¿Pero tiene algún valor ya la palabra de Pedro Sánchez?
Lo único positivo que ha tenido el vodevil de los debates electorales es que ha permitido retratar, con estruendo, el perfil real de Pedro Sánchez, por lo demás conocido para cualquiera con aprecio a los hechos en los últimos años.
El líder del PSOE solo cree en los debates, un derecho del ciudadano que debería estar regulado por ley, cuando considera que le pueden beneficiar, y eleva esa máxima a una categoría superior al sostener que son imprescindibles contra Rajoy -al que llegó a descalificar como presidente por su resistencia a la confrontación en 2015- o innecesarios cuando él ocupa ya su lugar.
No es una simple contradicción, fruto de los nervios de una campaña apasionante por la incertidumbre del resultado, sino la norma en el político más caprichoso, ambiguo y cínico que probablemente ha dado la democracia española.
El mismo que fue capaz de apelar a las dimisiones por plagio en Alemania en su discurso de la moción de censura para luego mentir y esconder el plagio propio; el mismo que impuso un Código Ético en el PSOE al respecto de los gastos de representación o los trabajos externos que él y su esposa incumplen y tapan.
Un César
Y el mismo que atacó a quienes le acusaban de estar dispuesto a gobernar por los votos independentistas para hacerlo finalmente o, en fin, el mismo que apeló a los militantes para ganar las Primarias del PSOE y ahora nombra a dedo a los candidatos electorales.

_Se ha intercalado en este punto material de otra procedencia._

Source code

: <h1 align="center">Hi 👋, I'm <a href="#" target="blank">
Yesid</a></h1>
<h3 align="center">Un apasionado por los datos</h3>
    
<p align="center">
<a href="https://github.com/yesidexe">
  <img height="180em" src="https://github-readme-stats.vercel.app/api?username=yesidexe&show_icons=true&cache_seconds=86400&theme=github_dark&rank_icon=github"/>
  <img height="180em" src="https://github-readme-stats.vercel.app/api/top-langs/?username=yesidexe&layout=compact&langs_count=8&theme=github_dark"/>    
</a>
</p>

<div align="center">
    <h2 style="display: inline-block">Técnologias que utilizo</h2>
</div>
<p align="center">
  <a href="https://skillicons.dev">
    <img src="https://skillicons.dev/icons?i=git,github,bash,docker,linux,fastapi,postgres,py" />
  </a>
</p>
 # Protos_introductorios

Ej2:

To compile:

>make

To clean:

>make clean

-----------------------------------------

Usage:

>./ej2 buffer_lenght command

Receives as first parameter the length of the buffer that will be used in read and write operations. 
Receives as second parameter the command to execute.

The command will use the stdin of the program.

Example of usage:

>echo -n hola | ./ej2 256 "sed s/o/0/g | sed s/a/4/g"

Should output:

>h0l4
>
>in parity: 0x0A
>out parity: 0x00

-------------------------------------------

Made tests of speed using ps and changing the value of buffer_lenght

La palabra de Sánchez no vale: siempre dice una cosa y hace la contraria en función de su interés. ¿También en Cataluña?
En el capítulo concreto de los debates, tan bochornoso como típico de Sánchez, se ha visualizado además el sentido patrimonial que tiene del Estado y la servidumbre que considera le deben todas sus herramientas: la manipulación de RTVE ha sido tan escandalosa como para que los propios aliados de la toma de poder interna hayan tenido que protestar.

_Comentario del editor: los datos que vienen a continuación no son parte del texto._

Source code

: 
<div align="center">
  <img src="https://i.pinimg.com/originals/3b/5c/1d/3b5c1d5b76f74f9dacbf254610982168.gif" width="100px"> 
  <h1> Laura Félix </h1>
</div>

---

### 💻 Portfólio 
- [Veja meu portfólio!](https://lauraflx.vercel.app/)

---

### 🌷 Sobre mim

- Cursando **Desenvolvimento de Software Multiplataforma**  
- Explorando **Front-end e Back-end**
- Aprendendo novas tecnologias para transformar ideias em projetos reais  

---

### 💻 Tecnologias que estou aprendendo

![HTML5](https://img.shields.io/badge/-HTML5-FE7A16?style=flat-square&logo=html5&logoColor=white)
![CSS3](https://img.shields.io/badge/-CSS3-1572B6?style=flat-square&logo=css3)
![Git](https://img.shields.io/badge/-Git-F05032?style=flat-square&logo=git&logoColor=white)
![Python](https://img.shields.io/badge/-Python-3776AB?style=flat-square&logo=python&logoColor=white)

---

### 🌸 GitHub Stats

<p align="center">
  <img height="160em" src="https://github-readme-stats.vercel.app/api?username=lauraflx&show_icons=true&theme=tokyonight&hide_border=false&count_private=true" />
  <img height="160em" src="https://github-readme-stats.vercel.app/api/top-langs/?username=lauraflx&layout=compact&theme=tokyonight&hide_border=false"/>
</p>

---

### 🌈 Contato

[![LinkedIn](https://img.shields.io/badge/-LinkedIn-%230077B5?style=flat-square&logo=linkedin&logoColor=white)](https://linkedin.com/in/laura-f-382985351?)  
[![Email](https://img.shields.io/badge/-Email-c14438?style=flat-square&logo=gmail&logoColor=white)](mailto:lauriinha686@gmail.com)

No tanto por el fondo, pues al fin y al cabo la nueva TVE está al servicio del sanchismo desde el primer momento, cuanto por la grosera forma, que ya hace inviable la depauperada imagen de un ente público con más servilismo que audiencia.
¿Cómo creerle?
En ese contexto, el reiterado sometimiento de los principios (que Sánchez entona con engolamiento como si solo él los tuviera) a los intereses (que ejecuta sin piedad) y el escandaloso antagonismo entre lo que dice y lo que hace, ofrecen una idea aproximada del valor de su palabra y de la fuerza de sus compromisos de los que conviene tomar nota.

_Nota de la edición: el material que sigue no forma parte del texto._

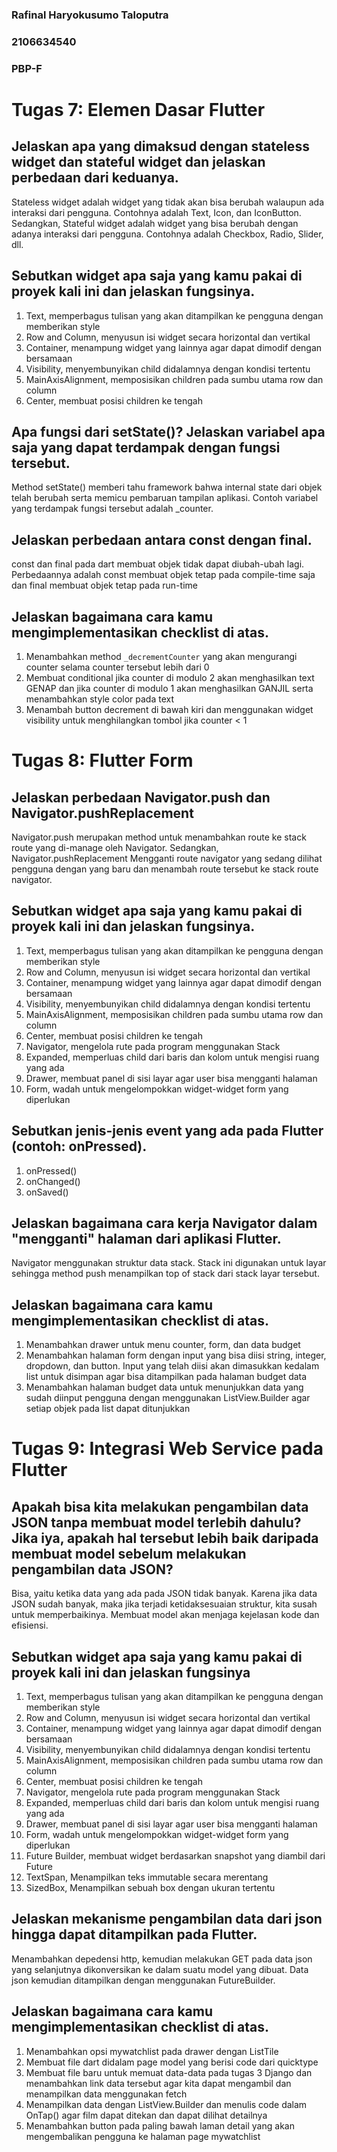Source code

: ### Rafinal Haryokusumo Taloputra
### 2106634540
### PBP-F

# Tugas 7: Elemen Dasar Flutter

## Jelaskan apa yang dimaksud dengan stateless widget dan stateful widget dan jelaskan perbedaan dari keduanya.
Stateless widget adalah widget yang tidak akan bisa berubah walaupun ada interaksi dari pengguna. Contohnya adalah Text, Icon, dan IconButton. Sedangkan, Stateful widget adalah widget yang bisa berubah dengan adanya interaksi dari pengguna. Contohnya adalah Checkbox, Radio, Slider, dll.

## Sebutkan widget apa saja yang kamu pakai di proyek kali ini dan jelaskan fungsinya.
1. Text, memperbagus tulisan yang akan ditampilkan ke pengguna dengan memberikan style
2. Row and Column, menyusun isi widget secara horizontal dan vertikal
3. Container, menampung widget yang lainnya agar dapat dimodif dengan bersamaan
4. Visibility, menyembunyikan child didalamnya dengan kondisi tertentu
5. MainAxisAlignment, memposisikan children pada sumbu utama row dan column
6. Center, membuat posisi children ke tengah

## Apa fungsi dari setState()? Jelaskan variabel apa saja yang dapat terdampak dengan fungsi tersebut.
Method setState() memberi tahu framework bahwa internal state dari objek telah berubah serta memicu pembaruan tampilan aplikasi. Contoh variabel yang terdampak fungsi tersebut adalah _counter.

## Jelaskan perbedaan antara const dengan final.
const dan final pada dart membuat objek tidak dapat diubah-ubah lagi. Perbedaannya adalah const membuat objek tetap pada compile-time saja dan final membuat objek tetap pada run-time

## Jelaskan bagaimana cara kamu mengimplementasikan checklist di atas.
1. Menambahkan method `_decrementCounter` yang akan mengurangi counter selama counter tersebut lebih dari 0
2. Membuat conditional jika counter di modulo 2 akan menghasilkan text GENAP dan jika counter di modulo 1 akan menghasilkan GANJIL serta menambahkan style color pada text
3. Menambah button decrement di bawah kiri dan menggunakan widget visibility untuk menghilangkan tombol jika counter < 1



# Tugas 8: Flutter Form

##  Jelaskan perbedaan Navigator.push dan Navigator.pushReplacement
Navigator.push merupakan method untuk menambahkan route ke stack route yang di-manage oleh Navigator. Sedangkan, Navigator.pushReplacement Mengganti route navigator yang sedang dilihat pengguna dengan yang baru dan menambah route tersebut ke stack route navigator.

## Sebutkan widget apa saja yang kamu pakai di proyek kali ini dan jelaskan fungsinya.
1. Text, memperbagus tulisan yang akan ditampilkan ke pengguna dengan memberikan style
2. Row and Column, menyusun isi widget secara horizontal dan vertikal
3. Container, menampung widget yang lainnya agar dapat dimodif dengan bersamaan
4. Visibility, menyembunyikan child didalamnya dengan kondisi tertentu
5. MainAxisAlignment, memposisikan children pada sumbu utama row dan column
6. Center, membuat posisi children ke tengah
7. Navigator, mengelola rute pada program menggunakan Stack
8. Expanded, memperluas child dari baris dan kolom untuk mengisi ruang yang ada
9. Drawer, membuat panel di sisi layar agar user bisa mengganti halaman
10. Form, wadah untuk mengelompokkan widget-widget form yang diperlukan

## Sebutkan jenis-jenis event yang ada pada Flutter (contoh: onPressed).
1. onPressed()
2. onChanged()
3. onSaved()

## Jelaskan bagaimana cara kerja Navigator dalam "mengganti" halaman dari aplikasi Flutter.
Navigator menggunakan struktur data stack. Stack ini digunakan untuk layar sehingga method push menampilkan top of stack dari stack layar tersebut.

## Jelaskan bagaimana cara kamu mengimplementasikan checklist di atas.
1. Menambahkan drawer untuk menu counter, form, dan data budget
2. Menambahkan halaman form dengan input yang bisa diisi string, integer, dropdown, dan button. Input yang telah diisi akan dimasukkan kedalam list untuk disimpan agar bisa ditampilkan pada halaman budget data
3. Menambahkan halaman budget data untuk menunjukkan data yang sudah diinput pengguna dengan menggunakan ListView.Builder agar setiap objek pada list dapat ditunjukkan




# Tugas 9: Integrasi Web Service pada Flutter

## Apakah bisa kita melakukan pengambilan data JSON tanpa membuat model terlebih dahulu? Jika iya, apakah hal tersebut lebih baik daripada membuat model sebelum melakukan pengambilan data JSON?
Bisa, yaitu ketika data yang ada pada JSON tidak banyak. Karena jika data JSON sudah banyak, maka jika terjadi ketidaksesuaian struktur, kita susah untuk memperbaikinya. Membuat model akan menjaga kejelasan kode dan efisiensi.

## Sebutkan widget apa saja yang kamu pakai di proyek kali ini dan jelaskan fungsinya
1. Text, memperbagus tulisan yang akan ditampilkan ke pengguna dengan memberikan style
2. Row and Column, menyusun isi widget secara horizontal dan vertikal
3. Container, menampung widget yang lainnya agar dapat dimodif dengan bersamaan
4. Visibility, menyembunyikan child didalamnya dengan kondisi tertentu
5. MainAxisAlignment, memposisikan children pada sumbu utama row dan column
6. Center, membuat posisi children ke tengah
7. Navigator, mengelola rute pada program menggunakan Stack
8. Expanded, memperluas child dari baris dan kolom untuk mengisi ruang yang ada
9. Drawer, membuat panel di sisi layar agar user bisa mengganti halaman
10. Form, wadah untuk mengelompokkan widget-widget form yang diperlukan
11. Future Builder, membuat widget berdasarkan snapshot yang diambil dari Future
12. TextSpan, Menampilkan teks immutable secara merentang
13. SizedBox, Menampilkan sebuah box dengan ukuran tertentu

## Jelaskan mekanisme pengambilan data dari json hingga dapat ditampilkan pada Flutter.
Menambahkan depedensi http, kemudian melakukan GET pada data json yang selanjutnya dikonversikan ke dalam suatu model yang dibuat. Data json kemudian ditampilkan dengan menggunakan FutureBuilder.

## Jelaskan bagaimana cara kamu mengimplementasikan checklist di atas.
1. Menambahkan opsi mywatchlist pada drawer dengan ListTile
2. Membuat file dart didalam page model yang berisi code dari quicktype
3. Membuat file baru untuk memuat data-data pada tugas 3 Django dan menambahkan link data tersebut agar kita dapat mengambil dan menampilkan data menggunakan fetch
4. Menampilkan data dengan ListView.Builder dan menulis code dalam OnTap() agar film dapat ditekan dan dapat dilihat detailnya
5. Menambahkan button pada paling bawah laman detail yang akan mengembalikan pengguna ke halaman page mywatchlist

Porque, con ese perfil y antecedentes, ¿de verdad alguien puede sostener que todo lo que el candidato socialista diga ahora de su rechazo a hacer (más) concesiones al separatismo, por ejemplo, va a durar más allá del 28A y de lo que sus necesidades determinen? Casi peor que no tener ideas es carecer de palabra. Y la de Sánchez es muy difícil de tomar en serio.